Combien vaut Charles?(www.lefildepresse.com) Les négociations entre les ravisseurs du petit Charles Boutillier et les parents de ce dernier n’ont pas progressé depuis 24 heures. Le bambin de 5 ans a été kidnappé dimanche matin dans un parc situé à deux rues de sa demeure.

Incapable de mettre un prix sur la tête de leur victime, les ravisseurs hésitent à contacter les parents. «Nous ne voulons pas miser trop haut ni trop bas», raconte Serge Choquette, l’un des deux ravisseurs. «Il est difficile de deviner combien vaut réellement l’enfant.»

C’est le partenaire de Choquette, Simon Galarneau, qui serait à la tête de l’enlèvement. «Quand [Simon] Galarneau m’a dit qu’on enlèverait le petit gars, je pensais qu’il avait déjà le montant en tête. Cela me rend fou d’inquiétude à force de me demander si on ne se donne pas tout ce trouble pour rien.»

«Je ne veux pas demander 10 000$ pour ensuite apprendre que les parents sont millionnaires et qu’ils auraient payé beaucoup plus. D’un autre côté, on aurait l’air fou de demander 200 000$ et d’être obligés de rabaisser notre prix parce que le père ne fait que 40 000$ par année. C’est très délicat.»

Choquette a révélé avoir demandé au petit Charles combien il valait quelques minutes après son enlèvement. «Il s’est mis à pleurer et on ne pouvait rien tirer de lui. Je me suis alors rendu chez Toy’s R’ Us pour acheter un Nintendo Wii afin qu’il arrête de paniquer. C’est certain qu’on a l’intention d’inclure ces dépenses dans le prix qu’on demandera aux parents.»

Une fois qu’il a cessé de pleurer, le petit Charles aurait révélé à ses ravisseurs que ses parents paieraient bien sept trillard de billions pour le revoir. «On est pas plus avancé» a admis Choquette.

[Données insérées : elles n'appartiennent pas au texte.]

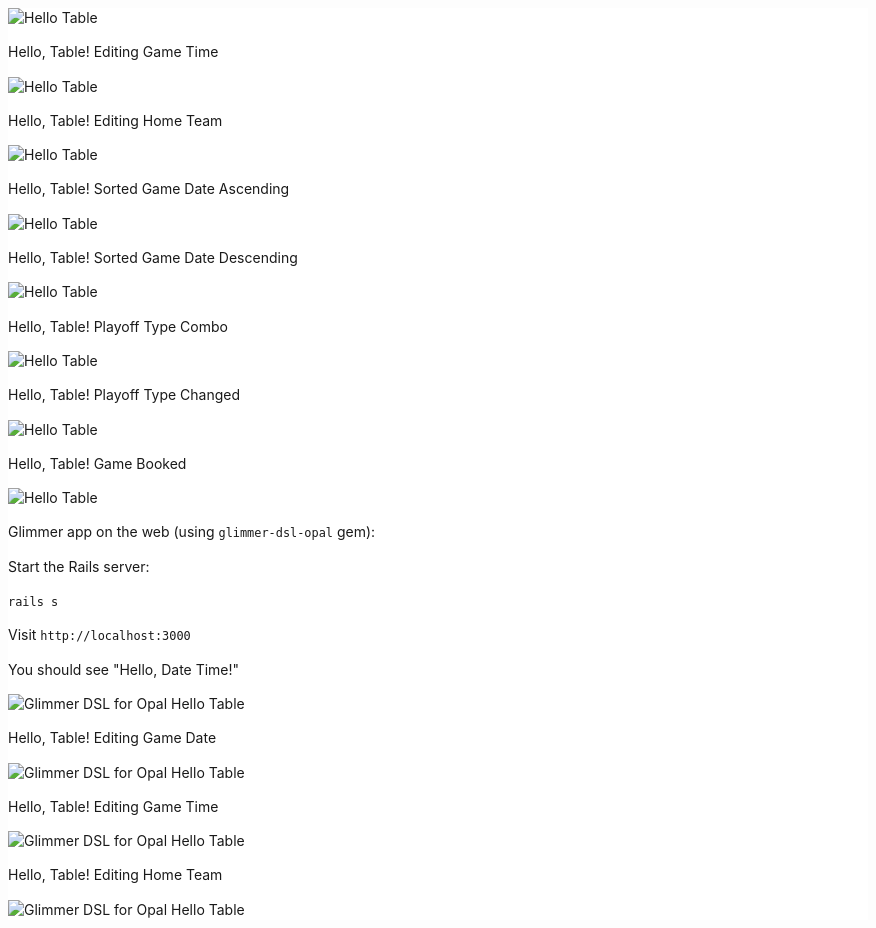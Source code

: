 ![Hello Table](https://github.com/AndyObtiva/glimmer-dsl-swt/raw/master/images/glimmer-hello-table-editing-game-date.png)

Hello, Table! Editing Game Time

![Hello Table](https://github.com/AndyObtiva/glimmer-dsl-swt/raw/master/images/glimmer-hello-table-editing-game-time.png)

Hello, Table! Editing Home Team

![Hello Table](https://github.com/AndyObtiva/glimmer-dsl-swt/raw/master/images/glimmer-hello-table-editing-home-team.png)

Hello, Table! Sorted Game Date Ascending

![Hello Table](https://github.com/AndyObtiva/glimmer-dsl-swt/raw/master/images/glimmer-hello-table-sorted-game-date-ascending.png)

Hello, Table! Sorted Game Date Descending

![Hello Table](https://github.com/AndyObtiva/glimmer-dsl-swt/raw/master/images/glimmer-hello-table-sorted-game-date-descending.png)

Hello, Table! Playoff Type Combo

![Hello Table](https://github.com/AndyObtiva/glimmer-dsl-swt/raw/master/images/glimmer-hello-table-playoff-type-combo.png)

Hello, Table! Playoff Type Changed

![Hello Table](https://github.com/AndyObtiva/glimmer-dsl-swt/raw/master/images/glimmer-hello-table-playoff-type-changed.png)

Hello, Table! Game Booked

![Hello Table](https://github.com/AndyObtiva/glimmer-dsl-swt/raw/master/images/glimmer-hello-table-game-booked.png)


Glimmer app on the web (using `glimmer-dsl-opal` gem):

Start the Rails server:
```
rails s
```

Visit `http://localhost:3000`

You should see "Hello, Date Time!"

![Glimmer DSL for Opal Hello Table](images/glimmer-dsl-opal-hello-table.png)

Hello, Table! Editing Game Date

![Glimmer DSL for Opal Hello Table](images/glimmer-dsl-opal-hello-table-editing-game-date.png)

Hello, Table! Editing Game Time

![Glimmer DSL for Opal Hello Table](images/glimmer-dsl-opal-hello-table-editing-game-time.png)

Hello, Table! Editing Home Team

![Glimmer DSL for Opal Hello Table](images/glimmer-dsl-opal-hello-table-editing-home-team.png)
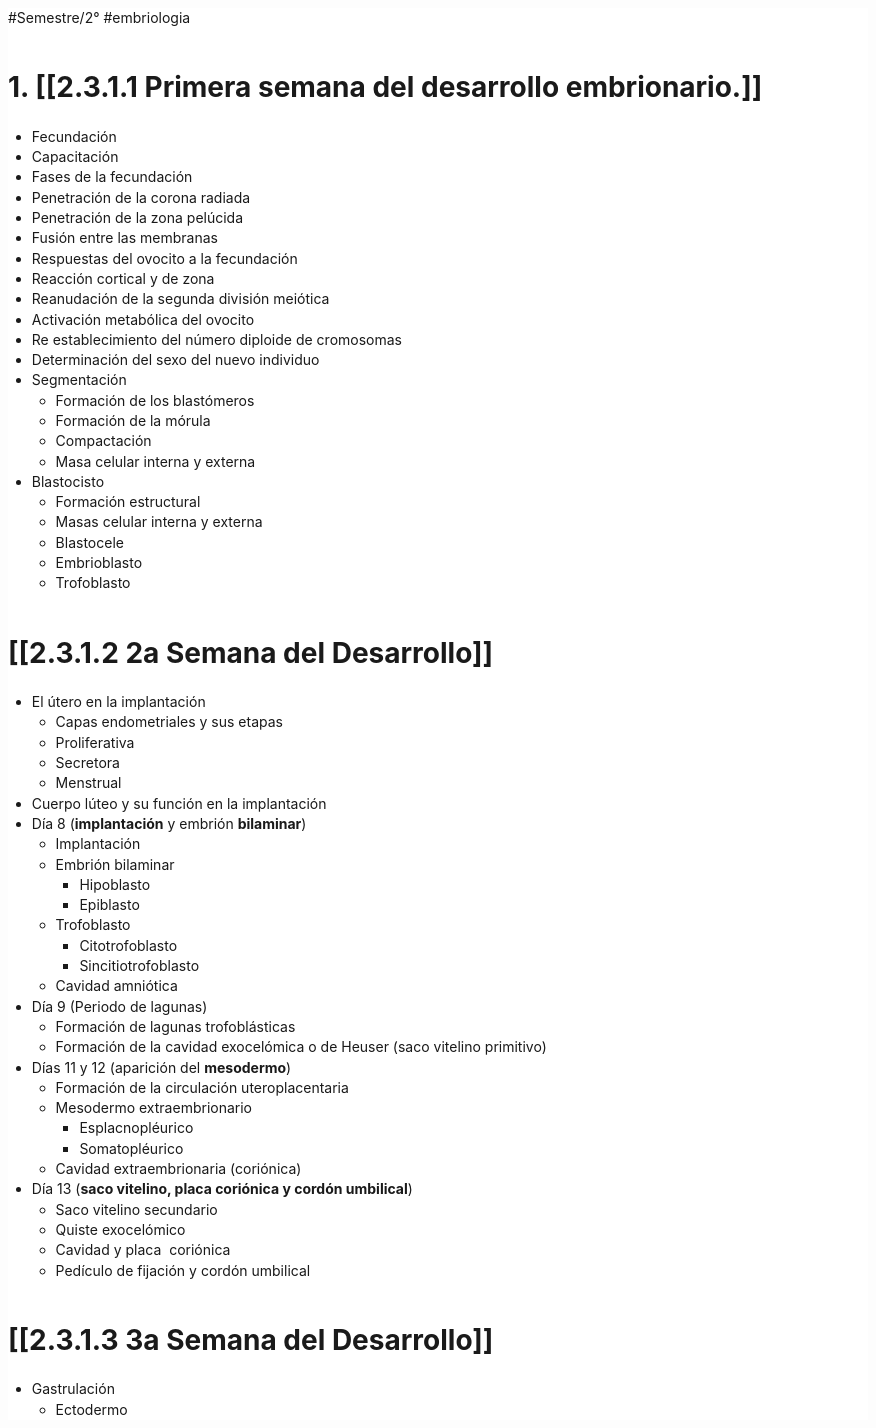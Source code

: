 #Semestre/2° #embriologia
# 1. [[2.3.1.1 Primera semana del desarrollo embrionario.]]

- Fecundación
- Capacitación
- Fases de la fecundación
- Penetración de la corona radiada
- Penetración de la zona pelúcida
- Fusión entre las membranas
- Respuestas del ovocito a la fecundación
- Reacción cortical y de zona
- Reanudación de la segunda división meiótica
- Activación metabólica del ovocito
- Re establecimiento del número diploide de cromosomas
- Determinación del sexo del nuevo individuo
- Segmentación
	- Formación de los blastómeros
	- Formación de la mórula
	- Compactación
	- Masa celular interna y externa
- Blastocisto
	- Formación estructural
	- Masas celular interna y externa
	- Blastocele
	- Embrioblasto
	- Trofoblasto
# [[2.3.1.2 2a Semana del Desarrollo]]
- El útero en la implantación
	- Capas endometriales y sus etapas
	- Proliferativa
	- Secretora
	- Menstrual
- Cuerpo lúteo y su función en la implantación
- Día 8 (**implantación** y embrión **bilaminar**)
	- Implantación
	- Embrión bilaminar
		- Hipoblasto
		- Epiblasto
	- Trofoblasto
		- Citotrofoblasto
		- Sincitiotrofoblasto
	- Cavidad amniótica 
- Día 9 (Periodo de lagunas)
	- Formación de lagunas trofoblásticas
	- Formación de la cavidad exocelómica o de Heuser (saco vitelino primitivo)
- Días 11 y 12 (aparición del **mesodermo**)
	- Formación de la circulación uteroplacentaria
	- Mesodermo extraembrionario
		- Esplacnopléurico
		- Somatopléurico
	- Cavidad extraembrionaria (coriónica)
- Día 13 (**saco vitelino, placa coriónica y cordón umbilical**)
	- Saco vitelino secundario
	- Quiste exocelómico
	- Cavidad y placa  coriónica
	- Pedículo de fijación y cordón umbilical
# [[2.3.1.3 3a Semana del Desarrollo]]
- Gastrulación
	- Ectodermo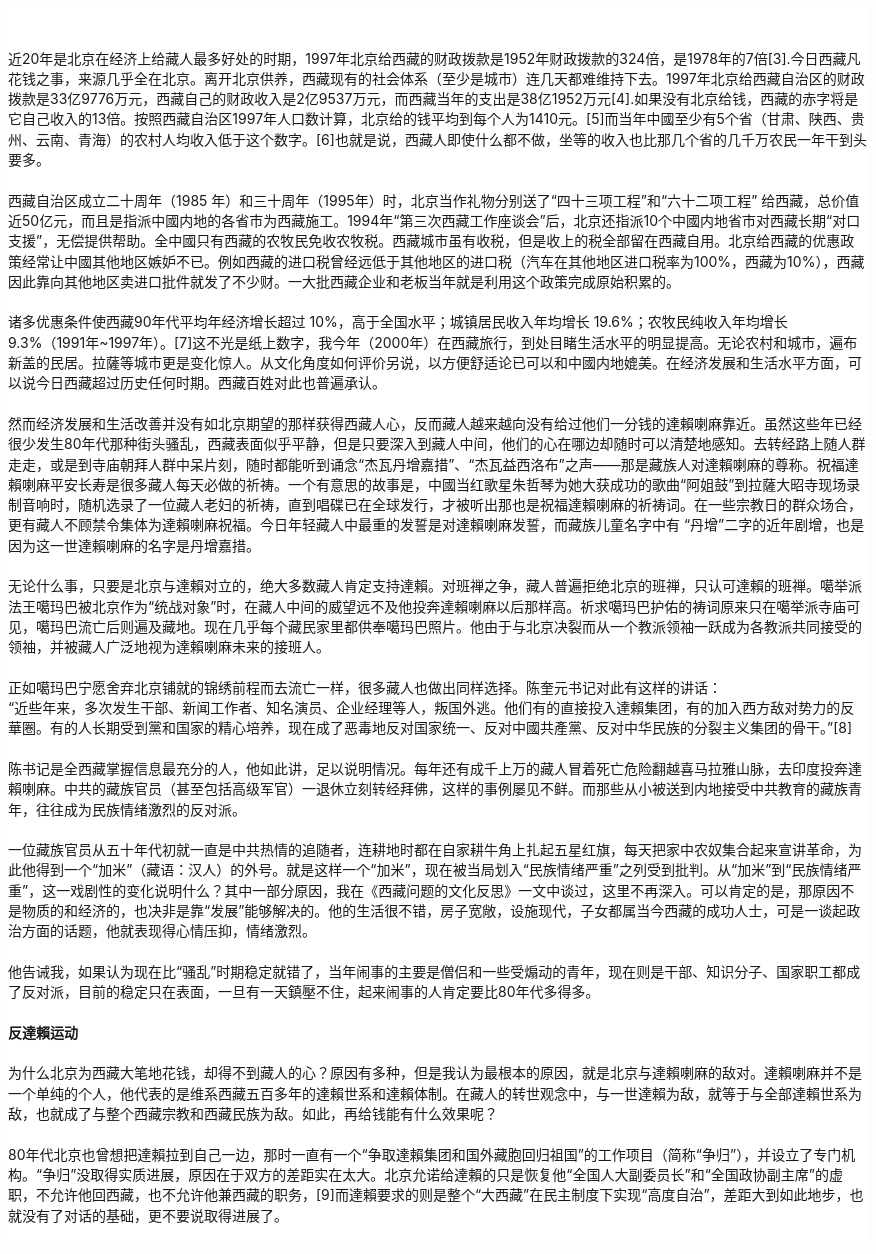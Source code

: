    <br/>
   <br/>
   近20年是北京在经济上给藏人最多好处的时期，1997年北京给西藏的财政拨款是1952年财政拨款的324倍，是1978年的7倍[3].今日西藏凡花钱之事，来源几乎全在北京。离开北京供养，西藏现有的社会体系（至少是城市）连几天都难维持下去。1997年北京给西藏自治区的财政拨款是33亿9776万元，西藏自己的财政收入是2亿9537万元，而西藏当年的支出是38亿1952万元[4].如果没有北京给钱，西藏的赤字将是它自己收入的13倍。按照西藏自治区1997年人口数计算，北京给的钱平均到每个人为1410元。[5]而当年中國至少有5个省（甘肃、陕西、贵州、云南、青海）的农村人均收入低于这个数字。[6]也就是说，西藏人即使什么都不做，坐等的收入也比那几个省的几千万农民一年干到头要多。
   <br/>
   <br/>
   西藏自治区成立二十周年（1985 年）和三十周年（1995年）时，北京当作礼物分别送了“四十三项工程”和“六十二项工程” 给西藏，总价值近50亿元，而且是指派中國内地的各省市为西藏施工。1994年“第三次西藏工作座谈会”后，北京还指派10个中國内地省市对西藏长期“对口支援”，无偿提供帮助。全中國只有西藏的农牧民免收农牧税。西藏城市虽有收税，但是收上的税全部留在西藏自用。北京给西藏的优惠政策经常让中國其他地区嫉妒不已。例如西藏的进口税曾经远低于其他地区的进口税（汽车在其他地区进口税率为100%，西藏为10%），西藏因此靠向其他地区卖进口批件就发了不少财。一大批西藏企业和老板当年就是利用这个政策完成原始积累的。
   <br/>
   <br/>
   诸多优惠条件使西藏90年代平均年经济增长超过 10%，高于全国水平；城镇居民收入年均增长 19.6%；农牧民纯收入年均增长 9.3%（1991年~1997年）。[7]这不光是纸上数字，我今年（2000年）在西藏旅行，到处目睹生活水平的明显提高。无论农村和城市，遍布新盖的民居。拉薩等城市更是变化惊人。从文化角度如何评价另说，以方便舒适论已可以和中國内地媲美。在经济发展和生活水平方面，可以说今日西藏超过历史任何时期。西藏百姓对此也普遍承认。
   <br/>
   <br/>
   然而经济发展和生活改善并没有如北京期望的那样获得西藏人心，反而藏人越来越向没有给过他们一分钱的達賴喇麻靠近。虽然这些年已经很少发生80年代那种街头骚乱，西藏表面似乎平静，但是只要深入到藏人中间，他们的心在哪边却随时可以清楚地感知。去转经路上随人群走走，或是到寺庙朝拜人群中呆片刻，随时都能听到诵念“杰瓦丹增嘉措”、“杰瓦益西洛布”之声——那是藏族人对達賴喇麻的尊称。祝福達賴喇麻平安长寿是很多藏人每天必做的祈祷。一个有意思的故事是，中國当红歌星朱哲琴为她大获成功的歌曲“阿姐鼓”到拉薩大昭寺现场录制音响时，随机选录了一位藏人老妇的祈祷，直到唱碟已在全球发行，才被听出那也是祝福達賴喇麻的祈祷词。在一些宗教日的群众场合，更有藏人不顾禁令集体为達賴喇麻祝福。今日年轻藏人中最重的发誓是对達賴喇麻发誓，而藏族儿童名字中有 “丹增”二字的近年剧增，也是因为这一世達賴喇麻的名字是丹增嘉措。
   <br/>
   <br/>
   无论什么事，只要是北京与達賴对立的，绝大多数藏人肯定支持達賴。对班禅之争，藏人普遍拒绝北京的班禅，只认可達賴的班禅。噶举派法王噶玛巴被北京作为“统战对象”时，在藏人中间的威望远不及他投奔達賴喇麻以后那样高。祈求噶玛巴护佑的祷词原来只在噶举派寺庙可见，噶玛巴流亡后则遍及藏地。现在几乎每个藏民家里都供奉噶玛巴照片。他由于与北京决裂而从一个教派领袖一跃成为各教派共同接受的领袖，并被藏人广泛地视为達賴喇麻未来的接班人。
   <br/>
   <br/>
   正如噶玛巴宁愿舍弃北京铺就的锦绣前程而去流亡一样，很多藏人也做出同样选择。陈奎元书记对此有这样的讲话：
   <br/>
   “近些年来，多次发生干部、新闻工作者、知名演员、企业经理等人，叛国外逃。他们有的直接投入達賴集团，有的加入西方敌对势力的反華圈。有的人长期受到黨和国家的精心培养，现在成了恶毒地反对国家统一、反对中國共產黨、反对中华民族的分裂主义集团的骨干。”[8]
   <br/>
   <br/>
   陈书记是全西藏掌握信息最充分的人，他如此讲，足以说明情况。每年还有成千上万的藏人冒着死亡危险翻越喜马拉雅山脉，去印度投奔達賴喇麻。中共的藏族官员（甚至包括高级军官）一退休立刻转经拜佛，这样的事例屡见不鲜。而那些从小被送到内地接受中共教育的藏族青年，往往成为民族情绪激烈的反对派。
   <br/>
   <br/>
   一位藏族官员从五十年代初就一直是中共热情的追随者，连耕地时都在自家耕牛角上扎起五星红旗，每天把家中农奴集合起来宣讲革命，为此他得到一个“加米”（藏语：汉人）的外号。就是这样一个“加米”，现在被当局划入“民族情绪严重”之列受到批判。从“加米”到“民族情绪严重”，这一戏剧性的变化说明什么？其中一部分原因，我在《西藏问题的文化反思》一文中谈过，这里不再深入。可以肯定的是，那原因不是物质的和经济的，也决非是靠“发展”能够解决的。他的生活很不错，房子宽敞，设施现代，子女都属当今西藏的成功人士，可是一谈起政治方面的话题，他就表现得心情压抑，情绪激烈。
   <br/>
   <br/>
   他告诫我，如果认为现在比“骚乱”时期稳定就错了，当年闹事的主要是僧侣和一些受煽动的青年，现在则是干部、知识分子、国家职工都成了反对派，目前的稳定只在表面，一旦有一天鎮壓不住，起来闹事的人肯定要比80年代多得多。
   <br/>
   <br/>
   <b>
    反達賴运动
   </b>
   <br/>
   <br/>
   为什么北京为西藏大笔地花钱，却得不到藏人的心？原因有多种，但是我认为最根本的原因，就是北京与達賴喇麻的敌对。達賴喇麻并不是一个单纯的个人，他代表的是维系西藏五百多年的達賴世系和達賴体制。在藏人的转世观念中，与一世達賴为敌，就等于与全部達賴世系为敌，也就成了与整个西藏宗教和西藏民族为敌。如此，再给钱能有什么效果呢？
   <br/>
   <br/>
   80年代北京也曾想把達賴拉到自己一边，那时一直有一个“争取達賴集团和国外藏胞回归祖国”的工作项目（简称“争归”），并设立了专门机构。“争归”没取得实质进展，原因在于双方的差距实在太大。北京允诺给達賴的只是恢复他“全国人大副委员长”和“全国政协副主席”的虚职，不允许他回西藏，也不允许他兼西藏的职务，[9]而達賴要求的则是整个“大西藏”在民主制度下实现“高度自治”，差距大到如此地步，也就没有了对话的基础，更不要说取得进展了。
   <br/>
   <br/>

Ayant presque totalement épuisé leurs réserves financières en jeux et en bonbons au chocolat, Choquette et Galarneau laissent entendre qu’ils pourraient rendre l’enfant aux parents d’ici ce soir pour une somme approchant 2000$. «On est fatigué d’essayer de le divertir et de se casser la tête à trouver le chiffre magique. Par contre, on veut être rémunéré convenablement pour nos efforts et pour ce qu’on a investi dans cet enlèvement.»